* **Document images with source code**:
····················
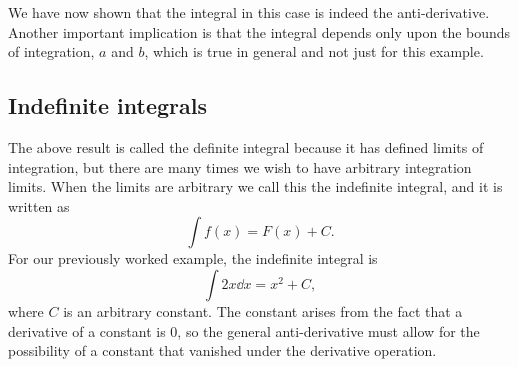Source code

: We have now shown that the integral in this case is indeed the anti-derivative.
Another important implication is that the integral depends only upon the bounds
of integration, $a$ and $b$, which is true in general and not just for this
example.

\subsection{Indefinite integrals}
The above result is called the definite integral because it has defined limits
of integration, but there are many times we wish to have arbitrary integration
limits.  When the limits are arbitrary we call this the indefinite integral, and
it is written as
\begin{equation}
    \int f(x) = F(x) + C.
\end{equation}
For our previously worked example, the indefinite integral is
\begin{equation*}
    \int 2 x \dd{x} = x^2 + C,
\end{equation*}
where $C$ is an arbitrary constant.  The constant arises from the fact that a
derivative of a constant is 0, so the general anti-derivative must allow for
the possibility of a constant that vanished under the derivative operation.


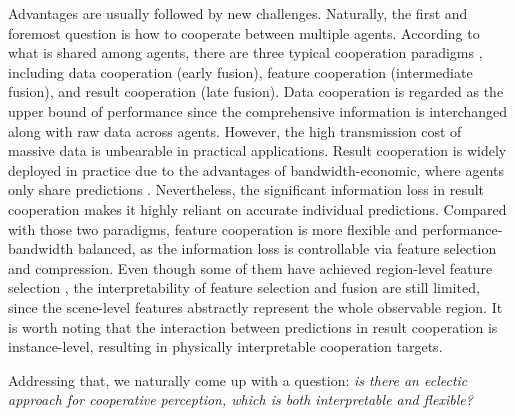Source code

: \documentclass[letterpaper, 10 pt, conference]{ieeeconf}  %
\begin{document}
Advantages are usually followed by new challenges. Naturally, the first and foremost question is how to cooperate between multiple agents. According to what is shared among agents, there are three typical cooperation paradigms \cite{9732063, bai2022survey, han2023collaborative}, including data cooperation (early fusion), feature cooperation (intermediate fusion), and result cooperation (late fusion). Data cooperation \cite{9228884, cooper} is regarded as the upper bound of performance since the comprehensive information is interchanged along with raw data across agents. However, the high transmission cost of massive data is unbearable in practical applications. Result cooperation is widely deployed in practice due to the advantages of bandwidth-economic, where agents only share predictions \cite{9228884, yu2022dair}. Nevertheless, the significant information loss in result cooperation makes it highly reliant on accurate individual predictions. Compared with those two paradigms, feature cooperation \cite{fcooper, cui2022coopernaut, when2com, wang2020v2vnet, xu2022v2x, wang2023vimi, coca3d, ffnet} is more flexible and performance-bandwidth balanced, as the information loss is controllable via feature selection and compression. Even though some of them have achieved region-level feature selection \cite{where2comm}, the interpretability of feature selection and fusion are still limited, since the scene-level features abstractly represent the whole observable region. It is worth noting that the interaction between predictions in result cooperation is instance-level, resulting in physically interpretable cooperation targets.


Addressing that, we naturally come up with a question: \textit{is there an eclectic approach for cooperative perception, which is both interpretable and flexible?}
\end{document}
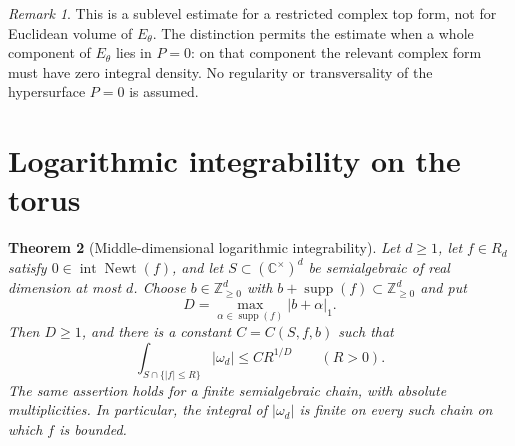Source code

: \documentclass[11pt]{article}
\numberwithin{equation}{section}
\newtheorem{theorem}{Theorem}[section]
\theoremstyle{definition}
\theoremstyle{remark}
\newtheorem{remark}[theorem]{Remark}
\newcommand{\C}{\mathbb C}
\newcommand{\Z}{\mathbb Z}
\newcommand{\Newt}{\operatorname{Newt}}
\newcommand{\supp}{\operatorname{supp}}
\newcommand{\Int}{\operatorname{int}}
\newcommand{\torus}{(\C^\times)^d}
\newcommand{\omegaD}{\omega_d}
\begin{document}
\begin{remark}
This is a sublevel estimate for a restricted complex top form, not for
Euclidean volume of $E_\theta$. The distinction permits the estimate
when a whole component of $E_\theta$ lies in $P=0$: on that component
the relevant complex form must have zero integral density. No regularity
or transversality of the hypersurface $P=0$ is assumed.
\end{remark}

\section{Logarithmic integrability on the torus}\label{sec:log-integrability}
\begin{theorem}[Middle-dimensional logarithmic integrability]\label{thm:log-integrability}
Let $d\ge1$, let $f\in R_d$ satisfy $0\in\Int\Newt(f)$, and let
$S\subset\torus$ be semialgebraic of real dimension at most $d$.
Choose $b\in\Z_{\ge0}^d$ with $b+\supp(f)\subset\Z_{\ge0}^d$ and put
\[
 D=\max_{\alpha\in\supp(f)}|b+\alpha|_1.
\]
Then $D\ge1$, and there is a constant $C=C(S,f,b)$ such that
\begin{equation}\label{eq:log-integrability}
 \int_{S\cap\{|f|\le R\}}|\omegaD|
 \le CR^{1/D}\qquad(R>0).
\end{equation}
The same assertion holds for a finite semialgebraic chain, with absolute
multiplicities. In particular, the integral of $|\omegaD|$ is finite
on every such chain on which $f$ is bounded.
\end{theorem}
\end{document}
····················
* **ASSIGNED TASK**: Looking at the entries above, report how many of their lines include "constant", and add nothing else.

* **RESULT OF THIS TASK**: 4